**WORK ORDER:** Take the entries below and write them out exactly, with each picture removed.
EXERCISE INPUT Start Marker
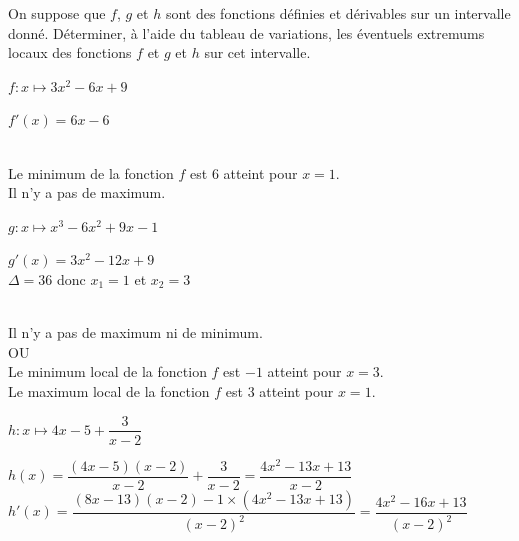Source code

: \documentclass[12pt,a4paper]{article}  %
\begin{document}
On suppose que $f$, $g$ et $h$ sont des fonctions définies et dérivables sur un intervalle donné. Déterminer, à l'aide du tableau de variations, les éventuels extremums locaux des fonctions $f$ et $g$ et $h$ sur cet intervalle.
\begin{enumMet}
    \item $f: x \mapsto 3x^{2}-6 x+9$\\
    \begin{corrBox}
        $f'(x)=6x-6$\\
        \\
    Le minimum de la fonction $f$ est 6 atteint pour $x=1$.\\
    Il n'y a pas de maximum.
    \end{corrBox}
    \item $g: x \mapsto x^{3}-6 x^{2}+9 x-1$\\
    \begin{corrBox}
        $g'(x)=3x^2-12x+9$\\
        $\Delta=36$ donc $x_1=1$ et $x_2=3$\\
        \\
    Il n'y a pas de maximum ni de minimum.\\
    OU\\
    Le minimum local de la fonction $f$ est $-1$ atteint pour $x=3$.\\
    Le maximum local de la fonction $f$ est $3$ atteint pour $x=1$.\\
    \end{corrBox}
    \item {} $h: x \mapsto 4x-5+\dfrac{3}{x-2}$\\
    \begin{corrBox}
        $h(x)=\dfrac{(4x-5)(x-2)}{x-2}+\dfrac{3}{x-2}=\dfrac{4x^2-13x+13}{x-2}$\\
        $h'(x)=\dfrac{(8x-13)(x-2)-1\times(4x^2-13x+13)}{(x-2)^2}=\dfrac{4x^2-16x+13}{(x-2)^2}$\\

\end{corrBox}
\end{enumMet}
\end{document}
EXERCISE INPUT End Marker
**RESULT FOR THIS TASK:**
Source code

: \documentclass[12pt,a4paper]{article}  %
\begin{document}
On suppose que $f$, $g$ et $h$ sont des fonctions définies et dérivables sur un intervalle donné. Déterminer, à l'aide du tableau de variations, les éventuels extremums locaux des fonctions $f$ et $g$ et $h$ sur cet intervalle.
\begin{enumMet}
    \item $f: x \mapsto 3x^{2}-6 x+9$\\
    \begin{corrBox}
        $f'(x)=6x-6$\\
        \\
    Le minimum de la fonction $f$ est 6 atteint pour $x=1$.\\
    Il n'y a pas de maximum.
    \end{corrBox}
    \item $g: x \mapsto x^{3}-6 x^{2}+9 x-1$\\
    \begin{corrBox}
        $g'(x)=3x^2-12x+9$\\
        $\Delta=36$ donc $x_1=1$ et $x_2=3$\\
        \\
    Il n'y a pas de maximum ni de minimum.\\
    OU\\
    Le minimum local de la fonction $f$ est $-1$ atteint pour $x=3$.\\
    Le maximum local de la fonction $f$ est $3$ atteint pour $x=1$.\\
    \end{corrBox}
    \item {} $h: x \mapsto 4x-5+\dfrac{3}{x-2}$\\
    \begin{corrBox}
        $h(x)=\dfrac{(4x-5)(x-2)}{x-2}+\dfrac{3}{x-2}=\dfrac{4x^2-13x+13}{x-2}$\\
        $h'(x)=\dfrac{(8x-13)(x-2)-1\times(4x^2-13x+13)}{(x-2)^2}=\dfrac{4x^2-16x+13}{(x-2)^2}$\\

\end{corrBox}
\end{enumMet}
\end{document}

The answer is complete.